In the entries below, find each line bearing the string "premiers" and copy it.

▸ Exercise data:
########################################
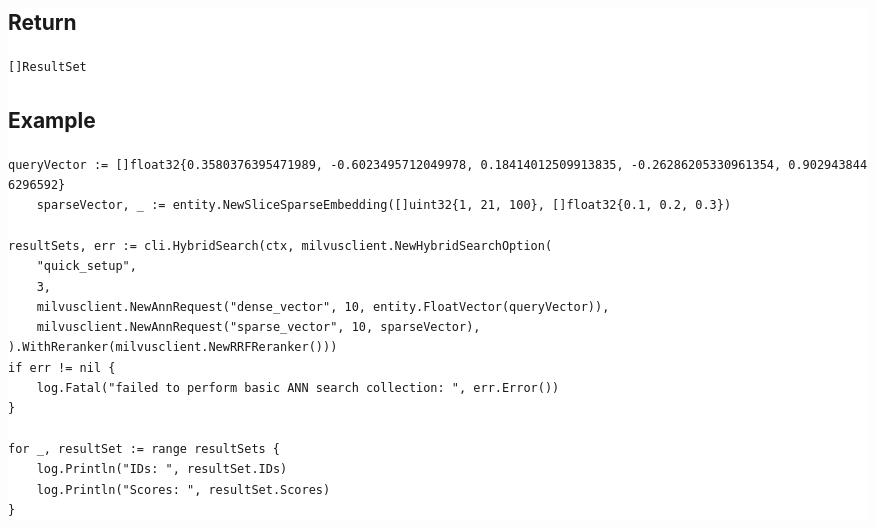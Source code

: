 ## Return

`[]ResultSet`

## Example

```plaintext
queryVector := []float32{0.3580376395471989, -0.6023495712049978, 0.18414012509913835, -0.26286205330961354, 0.9029438446296592}
    sparseVector, _ := entity.NewSliceSparseEmbedding([]uint32{1, 21, 100}, []float32{0.1, 0.2, 0.3})

resultSets, err := cli.HybridSearch(ctx, milvusclient.NewHybridSearchOption(
    "quick_setup",
    3,
    milvusclient.NewAnnRequest("dense_vector", 10, entity.FloatVector(queryVector)),
    milvusclient.NewAnnRequest("sparse_vector", 10, sparseVector),
).WithReranker(milvusclient.NewRRFReranker()))
if err != nil {
    log.Fatal("failed to perform basic ANN search collection: ", err.Error())
}

for _, resultSet := range resultSets {
    log.Println("IDs: ", resultSet.IDs)
    log.Println("Scores: ", resultSet.Scores)
}
```

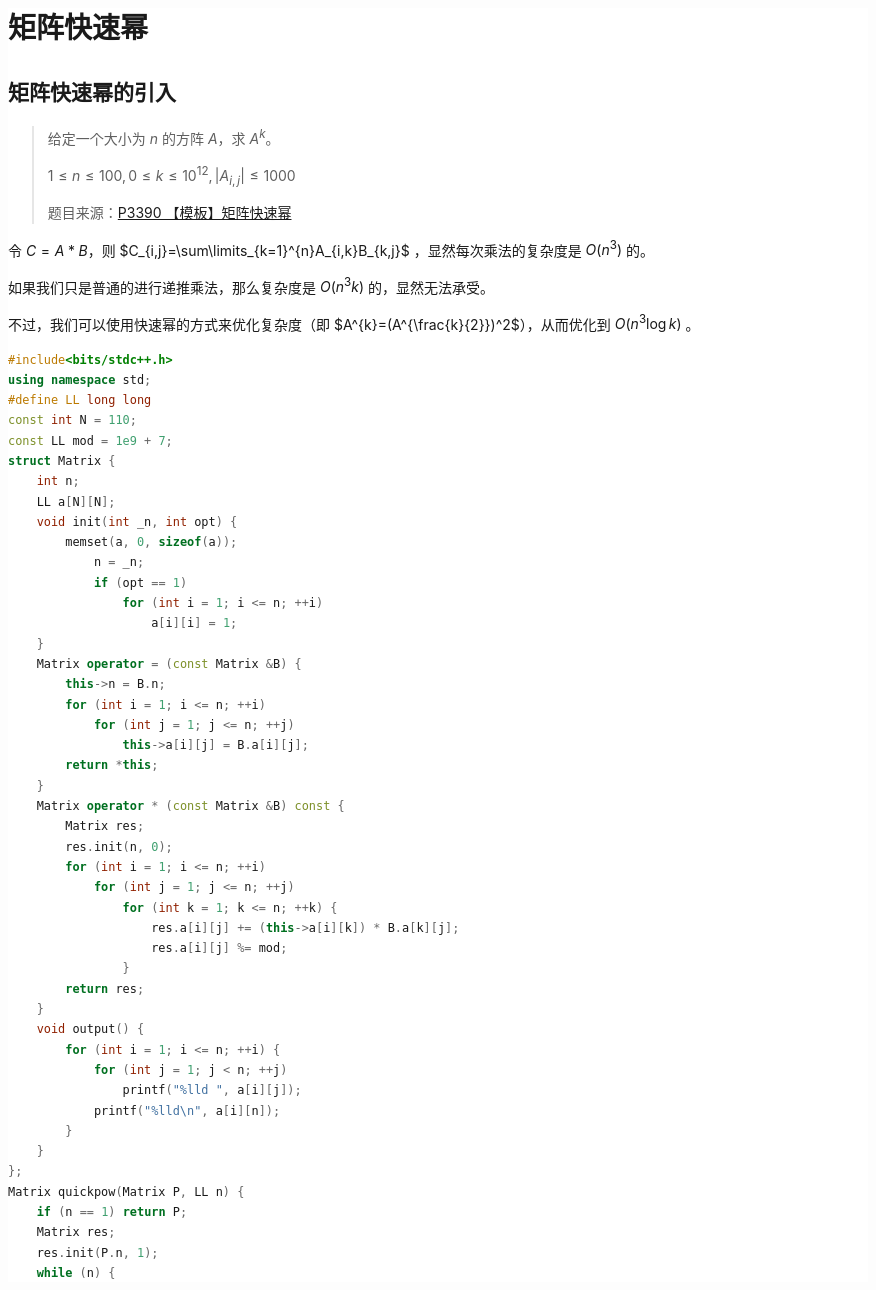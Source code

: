 # 矩阵快速幂



## 矩阵快速幂的引入

> 给定一个大小为 $n$ 的方阵 $A$，求 $A^k$。
>
> $1\leq n \leq 100,0\leq k \leq 10^{12},|A_{i,j}|\leq 1000$
>
> 题目来源：[P3390 【模板】矩阵快速幂](https://www.luogu.com.cn/problem/P3390)

令 $C=A*B$，则 $C_{i,j}=\sum\limits_{k=1}^{n}A_{i,k}B_{k,j}$ ，显然每次乘法的复杂度是 $O(n^3)$ 的。

如果我们只是普通的进行递推乘法，那么复杂度是 $O(n^3k)$ 的，显然无法承受。

不过，我们可以使用快速幂的方式来优化复杂度（即 $A^{k}=(A^{\frac{k}{2}})^2$），从而优化到 $O(n^3 \log k)$ 。

```cpp
#include<bits/stdc++.h>
using namespace std;
#define LL long long
const int N = 110;
const LL mod = 1e9 + 7;
struct Matrix {
    int n;
    LL a[N][N];
    void init(int _n, int opt) {
        memset(a, 0, sizeof(a));
            n = _n;
            if (opt == 1)
                for (int i = 1; i <= n; ++i)
                    a[i][i] = 1;
    }
    Matrix operator = (const Matrix &B) {
        this->n = B.n;
        for (int i = 1; i <= n; ++i)
            for (int j = 1; j <= n; ++j)
                this->a[i][j] = B.a[i][j];
        return *this;
    }
    Matrix operator * (const Matrix &B) const {
        Matrix res;
        res.init(n, 0);
        for (int i = 1; i <= n; ++i)
            for (int j = 1; j <= n; ++j)
                for (int k = 1; k <= n; ++k) {
                    res.a[i][j] += (this->a[i][k]) * B.a[k][j];
                    res.a[i][j] %= mod;
                }
        return res;
    }
    void output() {
        for (int i = 1; i <= n; ++i) {
            for (int j = 1; j < n; ++j)
                printf("%lld ", a[i][j]);
            printf("%lld\n", a[i][n]);
        }
    }
};
Matrix quickpow(Matrix P, LL n) {
    if (n == 1) return P;
    Matrix res;
    res.init(P.n, 1);
    while (n) {
```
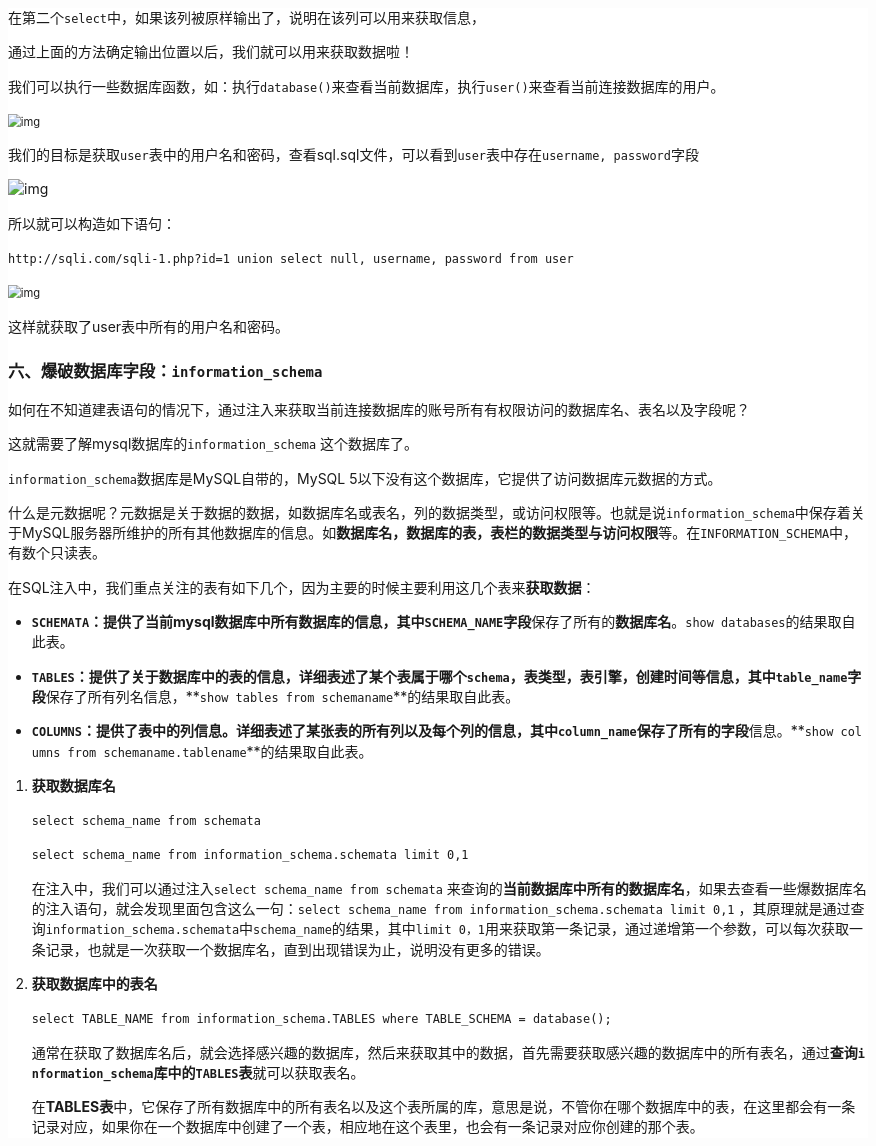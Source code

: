 在第二个`select`中，如果该列被原样输出了，说明在该列可以用来获取信息，

通过上面的方法确定输出位置以后，我们就可以用来获取数据啦！

我们可以执行一些数据库函数，如：执行`database()`来查看当前数据库，执行`user()`来查看当前连接数据库的用户。

<img src="image\10.png" alt="img" style="zoom: 80%;" />

我们的目标是获取`user`表中的用户名和密码，查看sql.sql文件，可以看到`user`表中存在`username, password`字段

![img](image\11.png)

所以就可以构造如下语句：

`http://sqli.com/sqli-1.php?id=1 union select null, username, password from user`

<img src="image\12.png" alt="img" style="zoom:80%;" />

这样就获取了user表中所有的用户名和密码。

### 六、爆破数据库字段：`information_schema`

如何在不知道建表语句的情况下，通过注入来获取当前连接数据库的账号所有有权限访问的数据库名、表名以及字段呢？

这就需要了解mysql数据库的`information_schema` 这个数据库了。

 `information_schema`数据库是MySQL自带的，MySQL 5以下没有这个数据库，它提供了访问数据库元数据的方式。

什么是元数据呢？元数据是关于数据的数据，如数据库名或表名，列的数据类型，或访问权限等。也就是说`information_schema`中保存着关于MySQL服务器所维护的所有其他数据库的信息。如**数据库名，数据库的表，表栏的数据类型与访问权限**等。在`INFORMATION_SCHEMA`中，有数个只读表。

在SQL注入中，我们重点关注的表有如下几个，因为主要的时候主要利用这几个表来**获取数据**：

- **`SCHEMATA`：**提供了当前mysql数据库中所有数据库的信息，其中**`SCHEMA_NAME`字段**保存了所有的**数据库名**。`show databases`的结果取自此表。

-  **`TABLES`：**提供了关于数据库中的表的信息，详细表述了某个表属于哪个`schema`，表类型，表引擎，创建时间等信息，其中**`table_name`字段**保存了所有列名信息，**`show tables from schemaname`**的结果取自此表。

-  **`COLUMNS`：**提供了表中的列信息。详细表述了某张表的所有列以及每个列的信息，其中**`column_name`**保存了所有的**字段**信息。**`show columns from schemaname.tablename`**的结果取自此表。

1. **获取数据库名**

   `select schema_name from schemata` 

   `select schema_name from information_schema.schemata limit 0,1` 

   在注入中，我们可以通过注入`select schema_name from schemata` 来查询的**当前数据库中所有的数据库名**，如果去查看一些爆数据库名的注入语句，就会发现里面包含这么一句：`select schema_name from information_schema.schemata limit 0,1` ，其原理就是通过查询`information_schema.schemata`中`schema_name`的结果，其中`limit 0，1`用来获取第一条记录，通过递增第一个参数，可以每次获取一条记录，也就是一次获取一个数据库名，直到出现错误为止，说明没有更多的错误。

2. **获取数据库中的表名**

   `select TABLE_NAME from information_schema.TABLES where TABLE_SCHEMA = database();`

   通常在获取了数据库名后，就会选择感兴趣的数据库，然后来获取其中的数据，首先需要获取感兴趣的数据库中的所有表名，通过**查询`information_schema`库中的`TABLES`表**就可以获取表名。

   在**TABLES表**中，它保存了所有数据库中的所有表名以及这个表所属的库，意思是说，不管你在哪个数据库中的表，在这里都会有一条记录对应，如果你在一个数据库中创建了一个表，相应地在这个表里，也会有一条记录对应你创建的那个表。
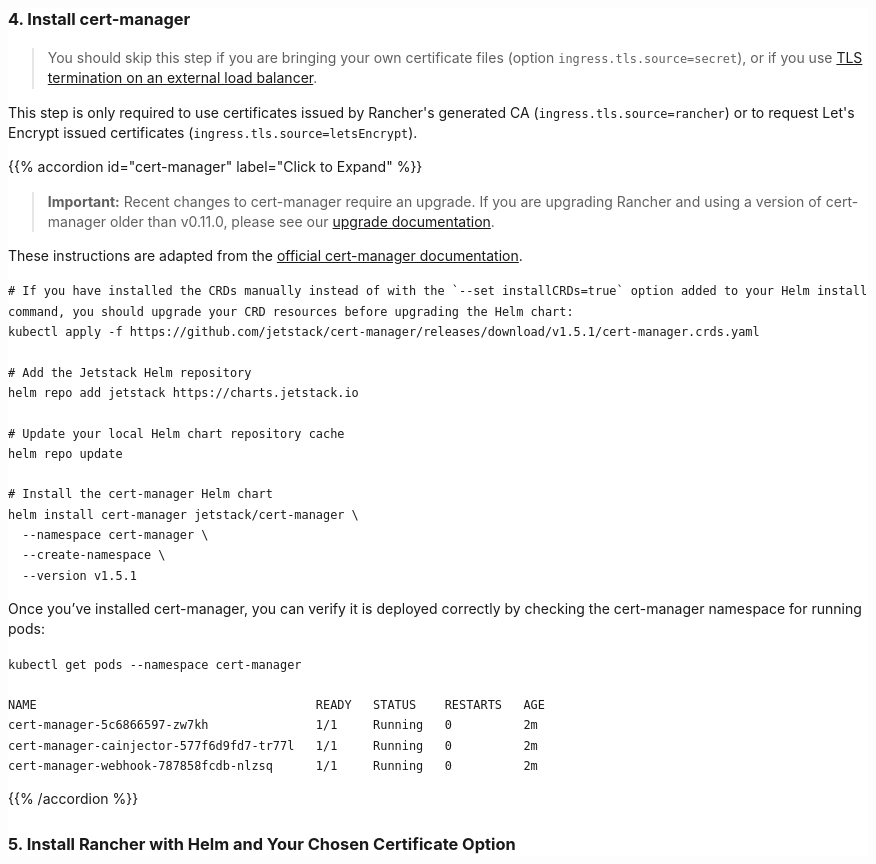 ### 4. Install cert-manager

> You should skip this step if you are bringing your own certificate files (option `ingress.tls.source=secret`), or if you use [TLS termination on an external load balancer]({{<baseurl>}}/rancher/v2.5/en/installation/install-rancher-on-k8s/chart-options/#external-tls-termination).

This step is only required to use certificates issued by Rancher's generated CA (`ingress.tls.source=rancher`) or to request Let's Encrypt issued certificates (`ingress.tls.source=letsEncrypt`).

{{% accordion id="cert-manager" label="Click to Expand" %}}

> **Important:** Recent changes to cert-manager require an upgrade. If you are upgrading Rancher and using a version of cert-manager older than v0.11.0, please see our [upgrade documentation]({{<baseurl>}}/rancher/v2.5/en/installation/options/upgrading-cert-manager/).

These instructions are adapted from the [official cert-manager documentation](https://cert-manager.io/docs/installation/kubernetes/#installing-with-helm).

```
# If you have installed the CRDs manually instead of with the `--set installCRDs=true` option added to your Helm install command, you should upgrade your CRD resources before upgrading the Helm chart:
kubectl apply -f https://github.com/jetstack/cert-manager/releases/download/v1.5.1/cert-manager.crds.yaml

# Add the Jetstack Helm repository
helm repo add jetstack https://charts.jetstack.io

# Update your local Helm chart repository cache
helm repo update

# Install the cert-manager Helm chart
helm install cert-manager jetstack/cert-manager \
  --namespace cert-manager \
  --create-namespace \
  --version v1.5.1
```

Once you’ve installed cert-manager, you can verify it is deployed correctly by checking the cert-manager namespace for running pods:

```
kubectl get pods --namespace cert-manager

NAME                                       READY   STATUS    RESTARTS   AGE
cert-manager-5c6866597-zw7kh               1/1     Running   0          2m
cert-manager-cainjector-577f6d9fd7-tr77l   1/1     Running   0          2m
cert-manager-webhook-787858fcdb-nlzsq      1/1     Running   0          2m
```

{{% /accordion %}}

### 5. Install Rancher with Helm and Your Chosen Certificate Option
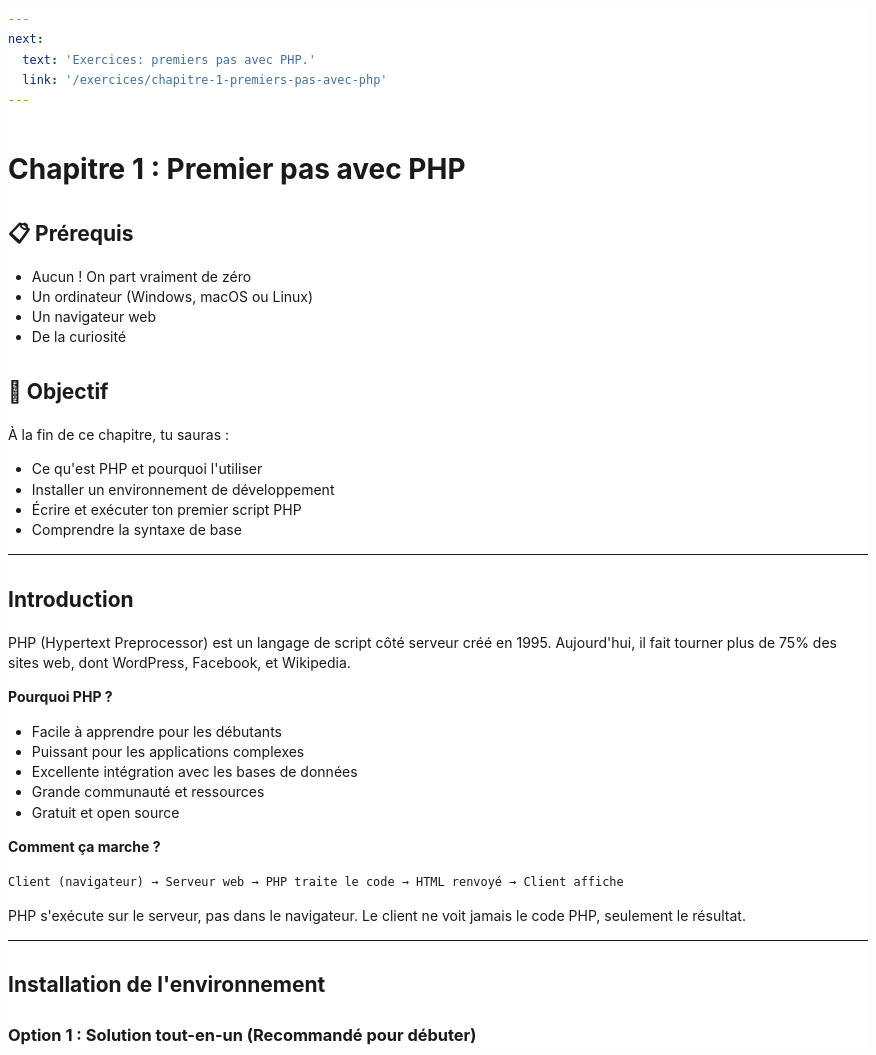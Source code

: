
 ```yaml
---
next:
  text: 'Exercices: premiers pas avec PHP.'
  link: '/exercices/chapitre-1-premiers-pas-avec-php'
---
```



# Chapitre 1 : Premier pas avec PHP

## 📋 Prérequis
- Aucun ! On part vraiment de zéro
- Un ordinateur (Windows, macOS ou Linux)
- Un navigateur web
- De la curiosité

## 🎯 Objectif
À la fin de ce chapitre, tu sauras :
- Ce qu'est PHP et pourquoi l'utiliser
- Installer un environnement de développement
- Écrire et exécuter ton premier script PHP
- Comprendre la syntaxe de base

---

## Introduction

PHP (Hypertext Preprocessor) est un langage de script côté serveur créé en 1995. Aujourd'hui, il fait tourner plus de 75% des sites web, dont WordPress, Facebook, et Wikipedia.

**Pourquoi PHP ?**
- Facile à apprendre pour les débutants
- Puissant pour les applications complexes
- Excellente intégration avec les bases de données
- Grande communauté et ressources
- Gratuit et open source

**Comment ça marche ?**
```
Client (navigateur) → Serveur web → PHP traite le code → HTML renvoyé → Client affiche
```

PHP s'exécute sur le serveur, pas dans le navigateur. Le client ne voit jamais le code PHP, seulement le résultat.

---

## Installation de l'environnement

### Option 1 : Solution tout-en-un (Recommandé pour débuter)
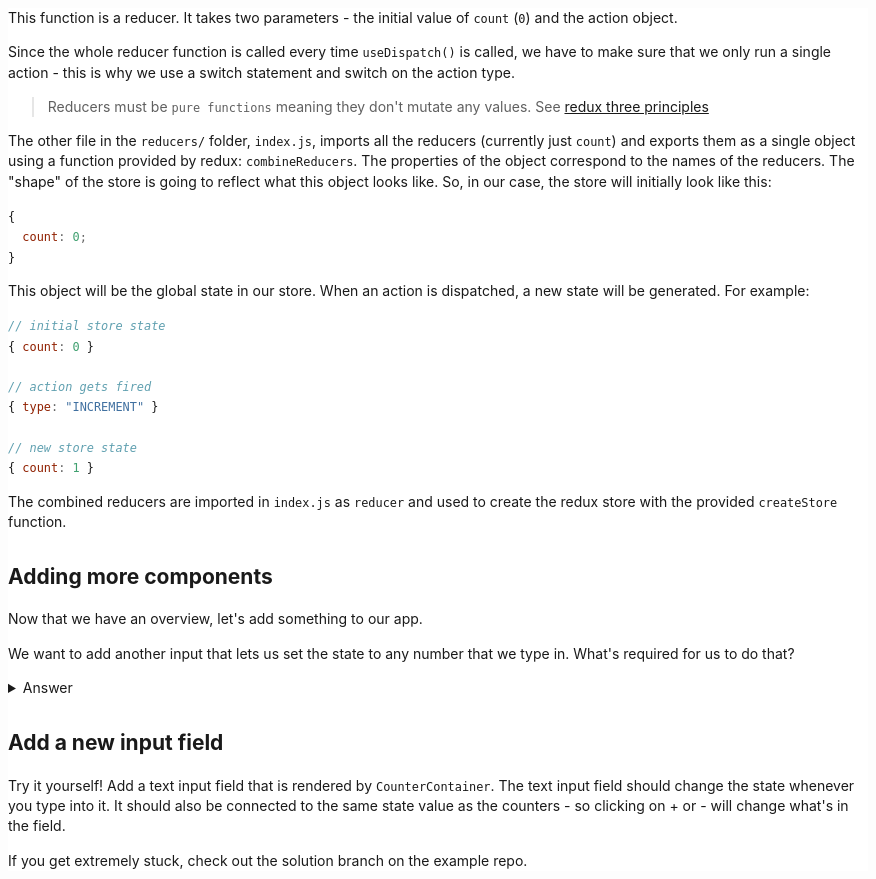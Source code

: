 This function is a reducer. It takes two parameters - the initial value of `count` (`0`) and the action object. 

Since the whole reducer function is called every time `useDispatch()` is called, we have to make sure that we only run a single action - this is why we use a switch statement and switch on the action type.

> Reducers must be `pure functions` meaning they don't mutate any values. See [redux three principles](https://redux.js.org/introduction/three-principles/)

The other file in the `reducers/` folder, `index.js`, imports all the reducers (currently just `count`) and exports them as a single object using a function provided by redux: `combineReducers`. The properties of the object correspond to the names of the reducers. The "shape" of the store is going to reflect what this object looks like. So, in our case, the store will initially look like this:

```js
{
  count: 0;
}
```

This object will be the global state in our store. When an action is dispatched, a new state will be generated. For example:

```js
// initial store state
{ count: 0 }

// action gets fired
{ type: "INCREMENT" }

// new store state
{ count: 1 }
```

The combined reducers are imported in `index.js` as `reducer` and used to create the redux store with the provided `createStore` function. 

## Adding more components

Now that we have an overview, let's add something to our app.

We want to add another input that lets us set the state to any number that we type in. What's required for us to do that?

<details><summary>Answer</summary></details>

## Add a new input field

Try it yourself! Add a text input field that is rendered by `CounterContainer`. The text input field should change the state whenever you type into it. It should also be connected to the same state value as the counters - so clicking on + or - will change what's in the field.

If you get extremely stuck, check out the solution branch on the example repo.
########################################
▸ Answer to the problem:
  text: 'Exercices: premiers pas avec PHP.'
  link: '/exercices/chapitre-1-premiers-pas-avec-php'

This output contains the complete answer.